1971/1972 saw two events where I was present at Ground Zero (or nearly so) (of the public rapture fever that still persists). In 1971 I attended the Tri-State Youth for Christ rally in Evansville, Indiana. Larry Norman sang his new song “I Wish We’d All Been Ready” and electrified the audience. In 1972 I attended the world premier of the movie “A Thief in the Night.” (The premier was held at Hoyt Sherman Auditorium in Des Moines, Iowa.)

Larry Norman, I wish we'd all been ready




A Thief in the Night 1972 Full [Movie]


Those events and ones like them (Lindsey’s book, Norman’s song, the movie) launched what I call “public rapture fever.” The imminent secret rapture was no longer a secret; it was “out there” for everyone to know about—whether they believed in it or not. As millions rushed to believe in it (or at least be entertained by the idea), including many who showed no signs of being evangelical Christians, I gradually left it behind.

But by leaving rapture fever and a belief in a “pre-trib” rapture behind was not solely, or even primarily, due to the doctrine’s vulgarization by its Christian popularizers. While attending a fundamentalist Christian college I began to wonder about the biblical and traditional basis for several beliefs taught by my spiritual mentors. Search as I might, I could not find clear biblical evidence for them as doctrines (that is, as more than opinions) and they seemed to have gone unnoticed by even the church fathers closest to the apostles themselves (e.g., Irenaeus). But, alas, when I attempted to mention my doubts to my teachers and spiritual mentors (pastors, evangelists) I was shamed for even asking such obviously unspiritual questions.

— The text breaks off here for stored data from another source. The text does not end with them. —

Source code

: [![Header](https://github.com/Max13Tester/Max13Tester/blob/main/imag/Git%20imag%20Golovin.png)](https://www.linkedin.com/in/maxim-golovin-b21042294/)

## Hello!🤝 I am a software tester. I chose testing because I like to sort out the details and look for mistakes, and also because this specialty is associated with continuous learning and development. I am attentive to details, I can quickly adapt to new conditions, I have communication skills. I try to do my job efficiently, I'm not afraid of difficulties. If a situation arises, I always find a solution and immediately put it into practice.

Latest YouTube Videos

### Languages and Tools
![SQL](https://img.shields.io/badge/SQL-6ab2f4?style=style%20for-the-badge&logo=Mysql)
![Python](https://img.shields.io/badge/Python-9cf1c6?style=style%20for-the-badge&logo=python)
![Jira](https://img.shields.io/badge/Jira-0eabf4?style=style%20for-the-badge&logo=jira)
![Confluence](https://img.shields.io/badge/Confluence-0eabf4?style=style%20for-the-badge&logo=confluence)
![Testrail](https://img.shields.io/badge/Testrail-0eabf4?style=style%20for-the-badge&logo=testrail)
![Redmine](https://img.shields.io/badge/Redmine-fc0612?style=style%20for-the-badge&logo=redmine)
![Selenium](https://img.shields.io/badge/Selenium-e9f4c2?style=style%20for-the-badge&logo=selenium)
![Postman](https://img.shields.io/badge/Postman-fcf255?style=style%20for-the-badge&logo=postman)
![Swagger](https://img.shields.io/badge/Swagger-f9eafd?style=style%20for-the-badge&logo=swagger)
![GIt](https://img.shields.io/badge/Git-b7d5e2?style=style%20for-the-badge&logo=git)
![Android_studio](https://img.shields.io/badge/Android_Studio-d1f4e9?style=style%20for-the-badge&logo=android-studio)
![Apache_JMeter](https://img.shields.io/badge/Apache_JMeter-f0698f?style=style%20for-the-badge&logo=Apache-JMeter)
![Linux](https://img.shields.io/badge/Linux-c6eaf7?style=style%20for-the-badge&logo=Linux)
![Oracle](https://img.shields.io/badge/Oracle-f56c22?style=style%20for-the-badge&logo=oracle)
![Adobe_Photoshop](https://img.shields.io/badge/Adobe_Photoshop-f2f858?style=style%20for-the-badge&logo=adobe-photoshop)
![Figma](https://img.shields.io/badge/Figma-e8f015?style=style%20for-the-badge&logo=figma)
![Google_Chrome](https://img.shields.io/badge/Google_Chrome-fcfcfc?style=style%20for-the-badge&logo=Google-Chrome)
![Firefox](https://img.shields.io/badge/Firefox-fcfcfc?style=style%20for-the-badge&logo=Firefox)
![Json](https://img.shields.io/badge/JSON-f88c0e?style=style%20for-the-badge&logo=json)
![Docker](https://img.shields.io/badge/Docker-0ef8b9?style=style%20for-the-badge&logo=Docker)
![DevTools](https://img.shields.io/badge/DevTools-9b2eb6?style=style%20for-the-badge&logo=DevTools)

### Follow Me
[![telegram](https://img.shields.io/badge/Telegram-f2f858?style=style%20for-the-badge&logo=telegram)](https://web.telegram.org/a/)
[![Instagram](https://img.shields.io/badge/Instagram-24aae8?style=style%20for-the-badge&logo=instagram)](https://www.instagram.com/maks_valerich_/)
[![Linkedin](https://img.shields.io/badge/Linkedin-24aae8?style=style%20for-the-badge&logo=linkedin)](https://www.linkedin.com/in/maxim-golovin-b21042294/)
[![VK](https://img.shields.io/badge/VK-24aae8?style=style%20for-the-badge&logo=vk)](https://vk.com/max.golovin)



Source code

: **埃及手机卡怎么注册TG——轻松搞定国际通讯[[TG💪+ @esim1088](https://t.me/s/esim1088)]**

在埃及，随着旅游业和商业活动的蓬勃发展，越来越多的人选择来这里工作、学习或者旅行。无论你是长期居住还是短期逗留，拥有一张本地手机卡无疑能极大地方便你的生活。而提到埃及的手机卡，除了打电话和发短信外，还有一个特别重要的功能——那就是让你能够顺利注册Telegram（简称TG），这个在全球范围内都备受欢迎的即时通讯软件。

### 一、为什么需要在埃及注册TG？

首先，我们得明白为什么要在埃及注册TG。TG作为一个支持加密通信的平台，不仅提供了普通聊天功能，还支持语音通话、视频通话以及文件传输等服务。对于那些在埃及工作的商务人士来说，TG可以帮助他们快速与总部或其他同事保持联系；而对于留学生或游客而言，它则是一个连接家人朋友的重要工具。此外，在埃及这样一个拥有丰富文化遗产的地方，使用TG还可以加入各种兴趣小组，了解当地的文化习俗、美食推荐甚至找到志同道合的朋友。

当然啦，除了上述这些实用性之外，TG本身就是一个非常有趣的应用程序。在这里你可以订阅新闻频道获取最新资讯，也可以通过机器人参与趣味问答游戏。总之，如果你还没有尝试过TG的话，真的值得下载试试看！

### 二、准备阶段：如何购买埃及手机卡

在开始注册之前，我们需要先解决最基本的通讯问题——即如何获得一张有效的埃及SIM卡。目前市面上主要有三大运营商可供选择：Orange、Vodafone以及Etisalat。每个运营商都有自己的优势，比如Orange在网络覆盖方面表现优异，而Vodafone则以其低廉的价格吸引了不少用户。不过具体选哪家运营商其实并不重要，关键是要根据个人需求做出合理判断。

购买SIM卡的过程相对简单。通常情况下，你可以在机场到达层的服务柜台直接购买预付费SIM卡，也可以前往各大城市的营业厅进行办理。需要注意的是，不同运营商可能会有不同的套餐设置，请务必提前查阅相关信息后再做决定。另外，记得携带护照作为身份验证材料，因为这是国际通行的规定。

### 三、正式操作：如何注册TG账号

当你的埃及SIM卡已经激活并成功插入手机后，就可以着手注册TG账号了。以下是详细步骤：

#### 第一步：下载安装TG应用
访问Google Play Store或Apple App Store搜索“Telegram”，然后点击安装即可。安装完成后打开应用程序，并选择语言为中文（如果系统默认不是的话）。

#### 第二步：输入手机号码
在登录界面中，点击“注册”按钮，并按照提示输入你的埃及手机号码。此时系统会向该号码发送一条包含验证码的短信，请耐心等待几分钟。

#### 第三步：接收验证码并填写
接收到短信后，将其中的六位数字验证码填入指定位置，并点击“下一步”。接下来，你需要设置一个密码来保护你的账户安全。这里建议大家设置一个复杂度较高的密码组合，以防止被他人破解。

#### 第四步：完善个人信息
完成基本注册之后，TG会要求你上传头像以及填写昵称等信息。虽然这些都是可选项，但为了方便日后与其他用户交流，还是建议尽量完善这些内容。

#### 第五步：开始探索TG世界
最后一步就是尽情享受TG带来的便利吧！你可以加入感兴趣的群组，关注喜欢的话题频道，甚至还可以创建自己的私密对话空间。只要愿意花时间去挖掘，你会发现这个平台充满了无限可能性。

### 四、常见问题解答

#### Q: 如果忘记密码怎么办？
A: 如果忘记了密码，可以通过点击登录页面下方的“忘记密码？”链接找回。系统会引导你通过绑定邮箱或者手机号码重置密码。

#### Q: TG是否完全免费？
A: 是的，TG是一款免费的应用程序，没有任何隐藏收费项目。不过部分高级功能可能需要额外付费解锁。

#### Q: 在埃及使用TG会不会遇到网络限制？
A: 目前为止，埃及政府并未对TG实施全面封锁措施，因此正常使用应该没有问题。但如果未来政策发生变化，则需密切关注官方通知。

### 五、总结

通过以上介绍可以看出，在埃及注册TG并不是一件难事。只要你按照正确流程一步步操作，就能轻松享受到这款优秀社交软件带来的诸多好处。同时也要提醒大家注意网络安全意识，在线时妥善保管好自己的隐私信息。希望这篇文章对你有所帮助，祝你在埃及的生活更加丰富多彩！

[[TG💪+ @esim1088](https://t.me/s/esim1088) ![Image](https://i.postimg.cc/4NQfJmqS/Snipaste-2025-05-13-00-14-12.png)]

Finally, while attending an evangelical Baptist seminary, I discovered one could be a “God-fearing, Bible-believing, Jesus-loving” evangelical Christian and not believe in those sectarian doctrines. One was the “pre-trib” rapture. One evangelical biblical scholar who guided me in shaking off that doctrine was Robert Gundry, long-time New Testament professor at Westmont College, an evangelical Christian liberal arts institution in California. His book The Church and the Tribulation (1973) confirmed my suspicion that the doctrine of a secret, pre-trib rapture of Christians was both unbiblical and against the best of even evangelical tradition. Dave MacPherson’s The Incredible Cover-Up (1975) convinced me that the whole idea originated in some prophecies given in England and Scotland in the mid-19th century. While in seminary I read books about eschatology by the dean of evangelical New Testament scholarship George Eldon Ladd that convinced me of the truth of “historic premillennialism” or what some call “post-trib rapture” (in which no “rapture” as that is interpreted by Lindsey, et al. happens).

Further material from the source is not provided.